[DATA EXTRACT]
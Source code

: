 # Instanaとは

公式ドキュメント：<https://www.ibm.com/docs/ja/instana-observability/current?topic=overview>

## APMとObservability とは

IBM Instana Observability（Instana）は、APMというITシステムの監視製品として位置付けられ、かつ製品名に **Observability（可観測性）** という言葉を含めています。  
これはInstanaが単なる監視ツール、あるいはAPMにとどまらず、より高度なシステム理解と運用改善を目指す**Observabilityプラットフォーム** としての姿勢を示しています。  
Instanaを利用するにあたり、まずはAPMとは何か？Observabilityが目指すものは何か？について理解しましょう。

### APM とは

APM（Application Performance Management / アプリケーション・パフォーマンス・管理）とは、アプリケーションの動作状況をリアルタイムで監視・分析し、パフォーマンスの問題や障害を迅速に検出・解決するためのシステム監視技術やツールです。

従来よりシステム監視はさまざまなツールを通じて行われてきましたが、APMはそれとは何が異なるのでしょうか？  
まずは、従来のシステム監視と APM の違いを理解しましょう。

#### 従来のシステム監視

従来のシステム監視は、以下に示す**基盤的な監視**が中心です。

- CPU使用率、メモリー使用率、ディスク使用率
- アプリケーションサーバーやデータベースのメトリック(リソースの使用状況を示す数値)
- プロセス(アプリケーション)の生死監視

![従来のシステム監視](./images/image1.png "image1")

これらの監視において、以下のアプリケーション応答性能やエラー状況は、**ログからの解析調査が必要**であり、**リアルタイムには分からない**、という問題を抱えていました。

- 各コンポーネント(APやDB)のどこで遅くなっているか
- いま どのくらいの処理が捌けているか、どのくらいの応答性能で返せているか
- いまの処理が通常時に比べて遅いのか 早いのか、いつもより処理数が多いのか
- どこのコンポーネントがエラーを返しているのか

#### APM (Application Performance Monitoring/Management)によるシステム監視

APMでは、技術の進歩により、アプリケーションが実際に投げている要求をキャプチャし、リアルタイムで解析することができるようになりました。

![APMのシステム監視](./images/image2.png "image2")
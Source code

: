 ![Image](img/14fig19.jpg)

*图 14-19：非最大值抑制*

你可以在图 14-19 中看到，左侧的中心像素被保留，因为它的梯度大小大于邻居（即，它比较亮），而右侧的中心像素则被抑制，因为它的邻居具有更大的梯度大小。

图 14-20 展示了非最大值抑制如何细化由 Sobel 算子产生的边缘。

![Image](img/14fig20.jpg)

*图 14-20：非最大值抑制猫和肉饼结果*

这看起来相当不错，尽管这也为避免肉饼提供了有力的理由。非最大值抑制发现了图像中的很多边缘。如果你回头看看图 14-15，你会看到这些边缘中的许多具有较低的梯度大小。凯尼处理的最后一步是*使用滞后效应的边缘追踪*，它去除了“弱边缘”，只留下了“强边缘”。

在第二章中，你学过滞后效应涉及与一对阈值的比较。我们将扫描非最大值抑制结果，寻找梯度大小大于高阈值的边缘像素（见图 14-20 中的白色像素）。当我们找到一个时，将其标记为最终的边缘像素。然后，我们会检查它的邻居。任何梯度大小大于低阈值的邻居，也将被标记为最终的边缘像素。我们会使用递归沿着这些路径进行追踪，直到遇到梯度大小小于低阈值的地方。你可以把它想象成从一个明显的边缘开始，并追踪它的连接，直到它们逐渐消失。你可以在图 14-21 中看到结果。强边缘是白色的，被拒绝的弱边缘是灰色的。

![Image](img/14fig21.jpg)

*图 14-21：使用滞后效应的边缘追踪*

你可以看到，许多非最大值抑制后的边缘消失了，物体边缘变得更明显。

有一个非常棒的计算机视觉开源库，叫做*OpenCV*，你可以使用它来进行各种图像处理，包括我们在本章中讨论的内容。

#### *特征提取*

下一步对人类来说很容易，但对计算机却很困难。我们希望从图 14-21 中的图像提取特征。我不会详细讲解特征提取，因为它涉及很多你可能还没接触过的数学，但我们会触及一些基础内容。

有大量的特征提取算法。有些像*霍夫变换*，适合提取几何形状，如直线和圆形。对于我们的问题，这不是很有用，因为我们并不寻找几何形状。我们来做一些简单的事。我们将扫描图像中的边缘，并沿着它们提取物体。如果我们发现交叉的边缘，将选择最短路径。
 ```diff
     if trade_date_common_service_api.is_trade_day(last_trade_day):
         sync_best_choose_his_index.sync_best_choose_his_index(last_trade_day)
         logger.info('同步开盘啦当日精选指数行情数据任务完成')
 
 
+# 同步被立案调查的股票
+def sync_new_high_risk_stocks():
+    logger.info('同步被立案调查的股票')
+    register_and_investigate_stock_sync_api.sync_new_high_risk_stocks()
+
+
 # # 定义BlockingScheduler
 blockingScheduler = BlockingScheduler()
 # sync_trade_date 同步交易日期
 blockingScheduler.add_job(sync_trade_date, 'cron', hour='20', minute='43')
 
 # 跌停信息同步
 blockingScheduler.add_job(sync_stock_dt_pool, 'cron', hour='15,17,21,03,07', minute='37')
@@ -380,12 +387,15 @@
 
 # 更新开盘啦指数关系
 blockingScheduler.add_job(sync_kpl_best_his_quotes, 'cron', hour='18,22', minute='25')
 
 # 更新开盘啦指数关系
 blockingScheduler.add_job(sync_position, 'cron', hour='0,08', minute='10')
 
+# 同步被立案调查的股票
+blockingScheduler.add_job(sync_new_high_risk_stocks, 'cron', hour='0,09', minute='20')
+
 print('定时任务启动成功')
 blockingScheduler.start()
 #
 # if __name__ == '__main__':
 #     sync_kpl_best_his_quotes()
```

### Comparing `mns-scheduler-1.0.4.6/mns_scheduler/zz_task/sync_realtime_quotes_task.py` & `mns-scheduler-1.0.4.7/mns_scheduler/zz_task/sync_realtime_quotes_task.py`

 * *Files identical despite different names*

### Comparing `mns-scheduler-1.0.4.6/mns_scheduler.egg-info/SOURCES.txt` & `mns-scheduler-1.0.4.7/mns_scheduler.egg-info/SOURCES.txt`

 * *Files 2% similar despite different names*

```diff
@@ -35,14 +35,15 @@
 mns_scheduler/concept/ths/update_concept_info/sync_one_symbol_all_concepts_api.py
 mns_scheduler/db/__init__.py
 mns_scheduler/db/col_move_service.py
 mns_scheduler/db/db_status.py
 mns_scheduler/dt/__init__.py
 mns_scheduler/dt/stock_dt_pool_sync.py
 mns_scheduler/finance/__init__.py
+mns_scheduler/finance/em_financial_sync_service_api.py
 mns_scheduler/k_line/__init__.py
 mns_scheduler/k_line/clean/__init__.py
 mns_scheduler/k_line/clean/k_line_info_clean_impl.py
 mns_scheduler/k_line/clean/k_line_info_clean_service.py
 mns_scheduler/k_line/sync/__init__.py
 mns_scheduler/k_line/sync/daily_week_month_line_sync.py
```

[EXERCISE DESCRIPTION]
Using the entries above, copy out all lines that contain the string "使用滞后效应的边缘追踪".

[PROBLEM SOLUTION]
这看起来相当不错，尽管这也为避免肉饼提供了有力的理由。非最大值抑制发现了图像中的很多边缘。如果你回头看看图 14-15，你会看到这些边缘中的许多具有较低的梯度大小。凯尼处理的最后一步是*使用滞后效应的边缘追踪*，它去除了“弱边缘”，只留下了“强边缘”。
*图 14-21：使用滞后效应的边缘追踪*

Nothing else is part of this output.